Alumni Lecture: Dr. Ellina Sattarova on “Aesthetics, Biopolitics, and Empire in Aleksei Fedorchenko’s Angels of Revolution”

April 14, 2023 - 5:00pm

Cathedral of Learning Room 332

The Slavic Department is pleased to share that we will be hosting our doctoral alumna, Dr. Ellina Sattarova (currently a tenure-track assistant professor at the University of Southern California), for a presentation entitled “Aesthetics, Biopolitics, and Empire in Aleksei Fedorchenko’s Angels of Revolution."
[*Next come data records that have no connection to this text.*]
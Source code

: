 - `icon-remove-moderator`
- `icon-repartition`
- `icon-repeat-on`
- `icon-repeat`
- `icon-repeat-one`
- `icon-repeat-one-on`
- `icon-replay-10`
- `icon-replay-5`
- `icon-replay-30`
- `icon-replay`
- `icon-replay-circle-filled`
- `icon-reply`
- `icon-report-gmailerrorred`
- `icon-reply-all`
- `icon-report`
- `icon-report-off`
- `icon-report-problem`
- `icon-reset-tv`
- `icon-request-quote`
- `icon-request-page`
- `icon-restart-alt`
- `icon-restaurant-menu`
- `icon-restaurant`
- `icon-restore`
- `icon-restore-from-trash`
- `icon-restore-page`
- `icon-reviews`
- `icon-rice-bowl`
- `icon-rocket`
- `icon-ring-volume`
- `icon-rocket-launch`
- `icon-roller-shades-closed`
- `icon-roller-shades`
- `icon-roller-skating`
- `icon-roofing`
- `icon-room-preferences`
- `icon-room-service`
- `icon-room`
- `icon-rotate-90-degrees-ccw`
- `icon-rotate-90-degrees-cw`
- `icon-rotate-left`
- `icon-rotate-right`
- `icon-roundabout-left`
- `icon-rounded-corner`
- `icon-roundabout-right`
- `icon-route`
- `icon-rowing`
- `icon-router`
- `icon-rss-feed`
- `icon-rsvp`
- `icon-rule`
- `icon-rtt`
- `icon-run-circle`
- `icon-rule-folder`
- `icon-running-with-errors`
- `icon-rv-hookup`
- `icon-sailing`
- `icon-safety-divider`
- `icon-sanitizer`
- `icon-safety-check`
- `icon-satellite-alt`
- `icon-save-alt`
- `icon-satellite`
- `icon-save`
My research explores the increasing interest of contemporary Russian filmmakers in the relationship between human life and political power. In this talk, I will explore the work of Aleksei Fedorchenko and, specifically, his 2014 film Angels of the Revolution, loosely based on the story of the Kazym Cultural Base, the point of origin of the 1934 Kazym rebellion of the Khanty and Nenets people against Soviet colonization. I will discuss the ways in which the film conceptualizes the relationship between Soviet imperialism, biopolitics, and aesthetics, focusing specifically on the role that the cinematic medium plays in imperial and biopolitical violence in Fedorchenko's view. I will argue that the filmmaker posits cinema as capable of both perpetuating and destabilizing the artificial boundaries between the center and periphery, the civilizer and the exotic other, as well as the boundary-often forcefully superimposed upon the other two-between bias and zoe, meaningful political life and pure animality. 

View flyer here.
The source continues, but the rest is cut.